Que
mania irritante é essa de fazer com que cada
filme, mesmo simples em seu modo de filmar e em seu
modo de contar, comporte infinitas remissões
ao passado e ao futuro, flashbacks e flashforwards que
parecem deslocados daquilo que o filme verdadeiramente
tem a tratar? Quase Dois Irmãos já
tinha se construído dessa forma, curto-circuitando
três épocas quando só havia de fato
uma para contar. Mais uma Vez Amor, igualmente,
não nos deixa parados na mesma época por
muito tempo. Mania de grandeza? Portfólio
de roteirista? Praga das oficinas de roteiro Sundance
e dessa espécie de baixa auto-estima do roteirista
brasileiro, que a vida inteira ouve falar que o cinema
brasileiro não sabe roteirizar? Ou simplesmente
uma desconfiança de que, de fato, o tempo forte
do filme os anos 70 em Quase Dois Irmãos,
hoje em Mais uma Vez Amor não tem
drama o suficiente para ser evoluído em uma hora
e meia? Em todo caso, os filmes acabam se ressentindo
disso, desse excesso de construção que
acaba minando o filme por dentro e minimizando o poder
de imersão num universo, num tempo, num andamento
específicos de cada drama. Numa comédia
sentimental, convenhamos, é preciso que tenhamos
tempo para enfatizar com nossos personagens, saber como
eles são o que eles querem.
Mais uma Vez Amor nasce de uma peça de
Rosane Svartman, Lulu Silva Teles e Ricardo Perroni.

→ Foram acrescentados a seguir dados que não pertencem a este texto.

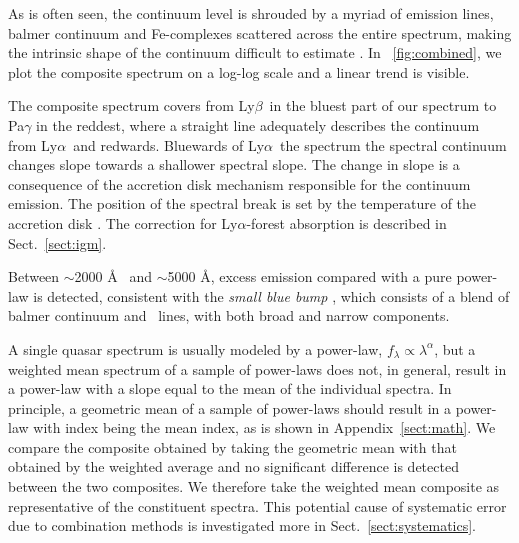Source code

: \documentclass{aa}    %
\newcommand{\figref}[1]{\ref{fig:#1}}
\newcommand{\Fig}[1]{\figurename~\figref{#1}}
\newcommand{\fig}[1]{\Fig{#1}}
\newcommand{\figlabel}[1]{\label{fig:#1}}
\newcommand{\sectionname}{Sect.}
\newcommand{\Sect}[1]{\sectionname~\ref{sect:#1}}
\newcommand{\sect}[1]{\Sect{#1}}
\newcommand{\App}[1]{Appendix~\ref{sect:#1}}
\newcommand{\lya}{Ly$\alpha$}
\newcommand{\lyb}{Ly$\beta$}
\newcommand{\feii}{\ion{Fe}{ii}}
\begin{document}


As is often seen, the continuum level is shrouded by a myriad of emission lines, balmer continuum and Fe-complexes scattered across the entire spectrum, making the intrinsic shape of the continuum difficult to estimate \citep{Elvis2001}. In \fig{combined}, we plot the composite spectrum on a log-log scale and a linear trend is visible. 

The composite spectrum covers from \lyb ~in the bluest part of our spectrum to Pa$\gamma$ in the reddest, where a straight line adequately describes the continuum from \lya~and redwards. Bluewards of \lya~the spectrum the spectral continuum changes slope towards a shallower spectral slope. The change in slope is a consequence of the accretion disk mechanism responsible for the continuum emission. The position of the spectral break is set by the temperature of the accretion disk \citep{Pereyra2006}. The correction for \lya-forest absorption is described in \sect{igm}.


 Between $\sim$2000 \AA~ and $\sim$5000 \AA, excess emission compared with a pure power-law is detected, consistent with  the \textit{small blue bump} \citep{Wills1985}, which consists of a blend of balmer continuum and \feii ~lines, with both broad and narrow components.

 A single quasar spectrum is usually modeled by a power-law, $f_{\lambda} \propto \lambda^\alpha$, but a weighted mean spectrum of a sample of power-laws does not, in general, result in a power-law with a slope equal to the mean of the individual spectra. In principle, a geometric mean of a sample of power-laws should result in a power-law with index being the mean index, as is shown in \App{math}. We compare the composite obtained by taking the geometric mean with that obtained by the weighted average and no significant difference is detected between the two composites. We therefore take the  weighted mean composite as representative of the constituent spectra. This potential cause of systematic error due to combination methods is investigated more in \sect{systematics}.
\end{document}
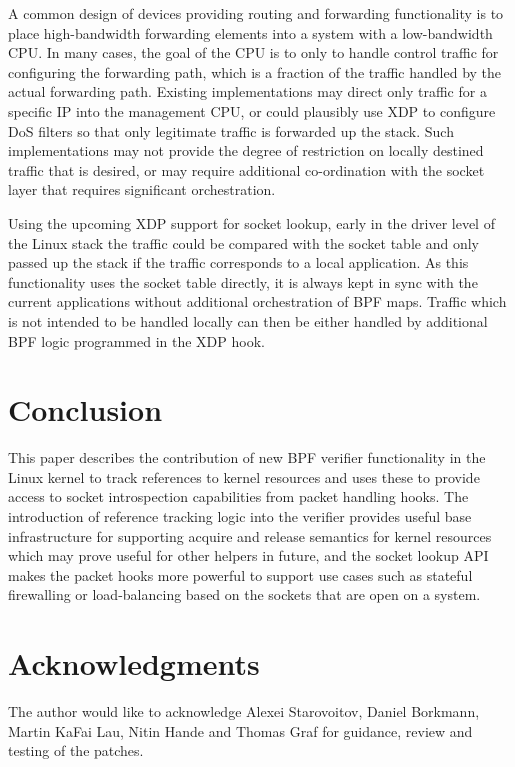 \documentclass[10pt,sigconf,authorversion]{lpc}
\newcommand\todo[1]{\textcolor{red}{#1}}
\begin{document}
A common design of devices providing routing and forwarding functionality is to
place high-bandwidth forwarding elements into a system with a low-bandwidth
CPU. In many cases, the goal of the CPU is to only to handle control traffic
for configuring the forwarding path, which is a fraction of the traffic handled
by the actual forwarding path. Existing implementations may direct only traffic
for a specific IP into the management CPU, or could plausibly use XDP to
configure DoS filters so that only legitimate traffic is forwarded up the
stack. Such implementations may not provide the degree of restriction on
locally destined traffic that is desired, or may require additional
co-ordination with the socket layer that requires significant orchestration.

Using the upcoming XDP support for socket lookup, early in the driver level of
the Linux stack the traffic could be compared with the socket table and only
passed up the stack if the traffic corresponds to a local application. As this
functionality uses the socket table directly, it is always kept in sync with
the current applications without additional orchestration of BPF maps. Traffic
which is not intended to be handled locally can then be either handled by
additional BPF logic programmed in the XDP hook.

\section{Conclusion}

This paper describes the contribution of new BPF verifier functionality in the
Linux kernel to track references to kernel resources and uses these to provide
access to socket introspection capabilities from packet handling hooks. The
introduction of reference tracking logic into the verifier provides
useful base infrastructure for supporting acquire and release semantics for
kernel resources which may prove useful for other helpers in future, and the
socket lookup API makes the packet hooks more powerful to support use cases
such as stateful firewalling or load-balancing based on the sockets that are
open on a system.


\section{Acknowledgments}

The author would like to acknowledge Alexei Starovoitov, Daniel Borkmann,
Martin KaFai Lau, Nitin Hande and Thomas Graf for guidance, review and testing
of the patches.



\end{document}
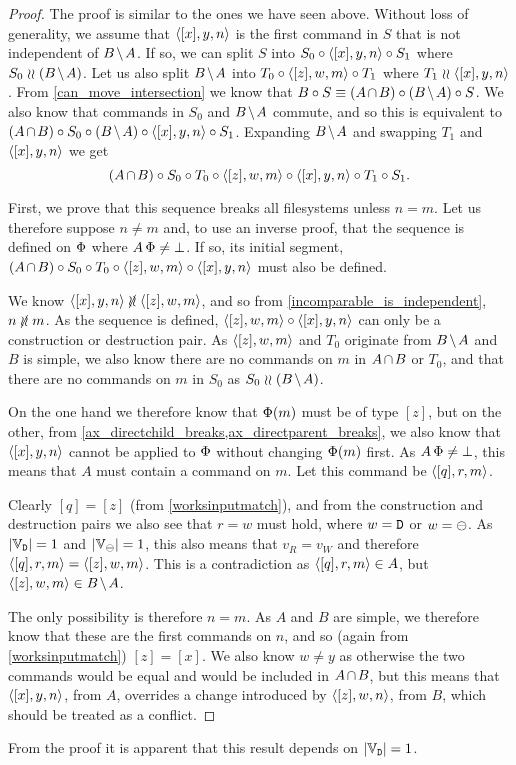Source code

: \begin{proof}
The proof is similar to the ones we have seen above.
Without loss of generality, we assume that $\langle{[x],y,n}\rangle$ is the first command in $S$
that is not independent of $\bmanp$.
If so, we can split $S$ into $S_0\circ\langle{[x],y,n}\rangle\circ S_1$ where $S_0\indep\bma$.
Let us also split $\bmanp$ into $T_0\circ\langle{[z],w,m}\rangle\circ T_1$ where $T_1\mathrel{\wr\wr}\langle{[x],y,n}\rangle$.
From \cref{can_move_intersection} we know that
$B\cc S \equiv \acb\cc\bma\cc S$.
We also know that commands in $S_0$ and $\bmanp$ commute, and so this is equivalent to
$\acb\cc S_0\cc\bma\cc\cxynv\cc S_1$.
Expanding $\bmanp$ and swapping $T_1$ and $\langle{[x],y,n}\rangle$ we get
\[ (A\nobreak\hspace{-1pt plus 1pt}\nobreak\cap\nobreak\hspace{-1pt plus 1pt}\nobreak B)\circ S_0\circ T_0 \circ \langle{[z],w,m}\rangle \circ \langle{[x],y,n}\rangle\circ T_1\circ S_1. \]

First, we prove that this sequence breaks all filesystems
unless $n=m$.
Let us therefore suppose $n\neq m$ and, to use an inverse proof,
that the sequence is defined on $\Phi$ where $A\,\Phi\neq\bot$.
If so, its initial segment, $(A\nobreak\hspace{-1pt plus 1pt}\nobreak\cap\nobreak\hspace{-1pt plus 1pt}\nobreak B)\circ S_0\circ T_0 \circ \langle{[z],w,m}\rangle \circ \langle{[x],y,n}\rangle$ must also be defined.

We know $\cxynv\nindep\czwmv$, and so from \cref{incomparable_is_independent}, $n\nunrel m$.
As the sequence is defined, $\langle{[z],w,m}\rangle\circ\langle{[x],y,n}\rangle$ can only be a construction or destruction pair.
As $\langle{[z],w,m}\rangle$ and $T_0$ originate from $\bmanp$ and $B$ is simple, we also know there are
no commands on $m$ in $\acbnp$ or $T_0$,
and that there are no commands on $m$ in $S_0$ as $S_0\indep\bma$.

On the one hand we therefore know that $\Phi(m)$ must be of type $[z]$,
but on the other, from \cref{ax_directchild_breaks,ax_directparent_breaks},
we also know that $\langle{[x],y,n}\rangle$ cannot be applied to $\Phi$ without
changing $\Phi(m)$ first.
As $A\,\Phi\neq\bot$, this means that $A$ must contain a command on $m$.
Let this command be $\langle{[q],r,m}\rangle$.

Clearly $[q]=[z]$ (from \cref{worksinputmatch}), and from the construction and destruction
pairs we also see that $r=w$ must hold, where $w=\mathtt{D}$ or $w=\ominus$.
As $|\mathbb{V}_{\mathtt{D}}|=1$ and $|\mathbb{V}_{\ominus}|=1$, this also means that $v_R=v_W$ and therefore
$\langle{[q],r,m}\rangle = \langle{[z],w,m}\rangle$.
This is a contradiction as $\langle{[q],r,m}\rangle\in A$, but $\czwmv\in\bmanp$.

The only possibility is therefore $n=m$.
As $A$ and $B$ are simple, we therefore know that these are the first commands on $n$,
and so (again from \cref{worksinputmatch}) $[z]=[x]$.
We also know $w\neq y$ as otherwise the two commands would be equal and
would be included in $\acbnp$,
but this means that $\langle{[x],y,n}\rangle$, from $A$, overrides a change introduced 
by $\langle{[z],w,n}\rangle$, from $B$, which should be treated as a conflict.
\end{proof}

From the proof it is apparent that this result depends on $|\mathbb{V}_{\mathtt{D}}|=1$.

Em sua adaptação para o cinema (escrita
por Carlos Lombardi), encontramos esse mesmo confilto
de opostos caricaturais já flagrante em Como
Ser Solteiro. Se naquele filme começávamos
pela relação de amizade entre o tímido
e franzino Ernesto Piccolo e o fortão extrovertido
interpretado por Heitor Martinez, aqui estamos diante
de Dan Stulbach (Rodrigo), engenheiro travado, e Juliana
Paes (Lia), riponguinha porra-louca, que viveram um
amor na juventude e hoje se encontram separados, unidos
apenas pela idéia de um dia decisivo, 23 de abril,
que em promessa adolescente seria sempre a comemoração
de um amor, e data de um encontro nas pedras, diante
do mar. Os opostos se atraem, se misturam e depois se
separam, e hoje cada um vive distante do outro, ele
com esposa e filho, ela com uma filha. Material de base
bastante interessante, não fosse um conflito
de opostos que coloca em cheque todo o interesse filme:
um personagem sem ator que o encarne, uma atriz sem
uma personagem em que trabalhar. E, mais que isso, uma
diretora que parece bastante interessada em fazer funcionar
um roteiro mas que se revela bem pouco apta a construir
e organizar o campo visual em torno de uma idéia
construída para a iamgem e para o som. Daí
a profusão de planos fechados que ficariam melhores
mais abertos, ou planos médios que se resolveriam
melhor em closes. Sente-se até que a gramática
reiterativa e desgastada da telenovela resolveria melhor
diversas seqüências. Em todo caso, outro
conflito de opostos: um desejo de encenar-roteiro que
não é respaldado por um desejo de encenar-mundo.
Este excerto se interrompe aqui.